Anadarko, through a wholly owned subsidiary, holds a 30% working interest and is the operator of BM-C-30. Devon Energy Corp. holds 25%, IBV Brasil Petróleo Limitada, a wholly owned subsidiary of Bharat PetroResources Limited and Videocon Industries, holds 25%, and SK Energy Co. holds the remaining 20%.

Also in the Campos Basin, in the adjacent BM-C-32 Block, Anadarko and partners are drilling the Itaipu prospect, where Anadarko holds a 33% working interest. The Itaipu well will test a pre-salt geologic feature similar to the adjacent Jubarte Field, estimated to hold up to 2 billion barrels of recoverable oil and currently producing about 18,000 bpd of 30°API light oil.

OGX: A young giant. Since its inception in June 2007, OGX Petróleo e Gás Participações SA has established a leading position in the Brazilian E&P sector by acquiring a large and diversified portfolio of high-potential exploration blocks.
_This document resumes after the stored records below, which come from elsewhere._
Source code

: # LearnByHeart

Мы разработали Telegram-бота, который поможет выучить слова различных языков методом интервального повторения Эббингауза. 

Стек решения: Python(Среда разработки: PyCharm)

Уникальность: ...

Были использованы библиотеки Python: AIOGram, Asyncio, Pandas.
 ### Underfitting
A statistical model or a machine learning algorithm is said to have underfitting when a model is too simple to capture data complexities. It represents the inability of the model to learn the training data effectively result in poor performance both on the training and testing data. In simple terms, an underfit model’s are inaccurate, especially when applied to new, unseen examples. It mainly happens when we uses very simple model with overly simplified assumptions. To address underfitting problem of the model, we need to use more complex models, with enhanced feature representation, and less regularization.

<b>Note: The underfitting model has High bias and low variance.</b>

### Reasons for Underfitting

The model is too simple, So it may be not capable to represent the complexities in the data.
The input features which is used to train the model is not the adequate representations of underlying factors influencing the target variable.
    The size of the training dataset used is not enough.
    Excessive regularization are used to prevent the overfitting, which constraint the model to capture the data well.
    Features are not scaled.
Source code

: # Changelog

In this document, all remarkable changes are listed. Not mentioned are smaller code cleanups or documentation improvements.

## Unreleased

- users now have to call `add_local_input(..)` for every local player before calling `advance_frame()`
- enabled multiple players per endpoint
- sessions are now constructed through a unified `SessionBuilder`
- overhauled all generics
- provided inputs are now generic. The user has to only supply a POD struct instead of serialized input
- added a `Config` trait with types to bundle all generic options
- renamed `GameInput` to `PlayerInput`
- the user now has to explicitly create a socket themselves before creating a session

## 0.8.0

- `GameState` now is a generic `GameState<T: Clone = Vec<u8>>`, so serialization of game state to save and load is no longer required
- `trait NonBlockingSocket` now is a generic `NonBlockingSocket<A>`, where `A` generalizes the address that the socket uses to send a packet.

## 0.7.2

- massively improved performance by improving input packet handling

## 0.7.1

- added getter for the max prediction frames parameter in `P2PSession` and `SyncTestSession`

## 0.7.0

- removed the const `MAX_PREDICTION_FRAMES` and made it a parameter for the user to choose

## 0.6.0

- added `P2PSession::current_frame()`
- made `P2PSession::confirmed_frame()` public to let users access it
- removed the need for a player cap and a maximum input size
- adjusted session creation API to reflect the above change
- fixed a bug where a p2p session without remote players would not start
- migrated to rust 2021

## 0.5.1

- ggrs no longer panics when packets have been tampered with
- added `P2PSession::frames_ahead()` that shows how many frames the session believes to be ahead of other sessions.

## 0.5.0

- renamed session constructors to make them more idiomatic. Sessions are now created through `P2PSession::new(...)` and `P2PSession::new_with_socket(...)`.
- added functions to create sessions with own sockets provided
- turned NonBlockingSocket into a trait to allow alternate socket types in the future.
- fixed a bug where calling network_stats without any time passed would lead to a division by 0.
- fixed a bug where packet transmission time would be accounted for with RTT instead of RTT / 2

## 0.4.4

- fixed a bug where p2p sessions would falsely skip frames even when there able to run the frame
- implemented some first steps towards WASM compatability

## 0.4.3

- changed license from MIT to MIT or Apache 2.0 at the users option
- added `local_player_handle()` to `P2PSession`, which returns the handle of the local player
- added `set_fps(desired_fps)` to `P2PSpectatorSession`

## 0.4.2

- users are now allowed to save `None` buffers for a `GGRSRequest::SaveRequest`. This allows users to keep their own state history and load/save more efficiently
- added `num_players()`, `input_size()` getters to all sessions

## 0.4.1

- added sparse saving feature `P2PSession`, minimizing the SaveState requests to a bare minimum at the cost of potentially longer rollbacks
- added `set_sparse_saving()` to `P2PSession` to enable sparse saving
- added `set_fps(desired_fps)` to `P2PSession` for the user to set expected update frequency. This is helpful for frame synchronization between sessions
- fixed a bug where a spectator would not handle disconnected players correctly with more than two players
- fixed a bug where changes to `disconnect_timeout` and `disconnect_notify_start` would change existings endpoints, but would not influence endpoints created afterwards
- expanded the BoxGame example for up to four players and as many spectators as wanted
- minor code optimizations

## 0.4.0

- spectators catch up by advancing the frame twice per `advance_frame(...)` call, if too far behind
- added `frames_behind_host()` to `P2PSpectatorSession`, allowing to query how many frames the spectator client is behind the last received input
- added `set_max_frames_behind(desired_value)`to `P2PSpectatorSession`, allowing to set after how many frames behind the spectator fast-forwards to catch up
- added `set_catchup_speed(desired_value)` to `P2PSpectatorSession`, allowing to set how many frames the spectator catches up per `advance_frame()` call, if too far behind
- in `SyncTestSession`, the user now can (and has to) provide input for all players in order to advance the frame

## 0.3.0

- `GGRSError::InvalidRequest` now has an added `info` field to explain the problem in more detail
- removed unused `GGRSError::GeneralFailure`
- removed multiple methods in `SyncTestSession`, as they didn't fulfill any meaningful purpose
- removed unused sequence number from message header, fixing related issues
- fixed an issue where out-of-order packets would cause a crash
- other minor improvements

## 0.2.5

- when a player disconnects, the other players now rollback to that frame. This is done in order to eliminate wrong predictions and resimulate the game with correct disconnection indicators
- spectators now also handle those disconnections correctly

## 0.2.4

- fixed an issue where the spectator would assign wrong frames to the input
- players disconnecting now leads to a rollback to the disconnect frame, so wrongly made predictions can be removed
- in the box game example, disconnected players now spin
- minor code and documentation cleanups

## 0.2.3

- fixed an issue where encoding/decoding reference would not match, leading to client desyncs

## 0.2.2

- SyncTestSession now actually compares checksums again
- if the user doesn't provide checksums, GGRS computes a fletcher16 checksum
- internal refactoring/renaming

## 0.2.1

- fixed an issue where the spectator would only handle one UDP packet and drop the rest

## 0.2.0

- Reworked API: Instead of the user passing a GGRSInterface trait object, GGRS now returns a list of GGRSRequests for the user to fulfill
The new kid on the block is a giant independent company whose President Eike Batista, a college dropout, is Brazil’s richest person with a net worth of $7.5 billion, according to Forbes magazine.

In November 2007, OGX raised $1.3 billion in an equity private placement, providing capital to purchase concession rights in the Ninth Bidding Round held by the ANP. OGX acquired concession rights to 21 exploratory blocks in the Campos, Santos, Espírito Santo and Pará-Maranhão Basins, comprising a total area of 6,400 sq km (1.7 million acres). Thus, in terms of offshore exploratory acreage, OGX is now the largest Brazilian private oil and gas company.

In November 2009, OGX released the results of a report prepared by DeGolyer & MacNaughton (D&M) that certifies that OGX’s net risked prospective resources are 6.7 billion boe. D&M was also responsible for OGX’s first appraisal report in March 2008, which estimated 4.8 billion boe of net risked prospective resources with an average probability of success of 27% based primarily on 2D seismic data.

The company’s paper wealth increased dramatically in June 2008 when Batista listed OGX in one of Brazil’s largest-ever initial offerings, raising $3.9 billion.

Planning to pursue additional growth opportunities, OGX has entered into a farm-in agreement for a 50% participating interest in an exploration block in the Santos Basin, the 22nd concession, totaling 6,800 sq km.

In December 2009, OGX announced that it has identified an oil-bearing interval in the Aptian section of Well 1-OGX-2A-RJS, located in shallow waters of the southern Campos Basin in the BM-C-41 Block. OGX holds a 100% working interest in the block.

The well is about 77 km off the coast of Rio de Janeiro state at a water depth of about 130 m. The rig Ocean Ambassador, provided by Diamond Offshore, initiated drilling activities in October.

According to the company, the oil shows in the cuttings and log analysis indicated an oil column of 170 m and net pay around 50 m. The reservoirs are conglomerates, sandstones and carbonates, with up to 20% porosity. The drilling of OGX-2A is still in progress, aiming at additional targets.

“The presence of these oil-bearing reservoirs in the Aptian section confirmed our model for this area,” said Paulo Mendonça, OGX’s general executive officer, in a statement.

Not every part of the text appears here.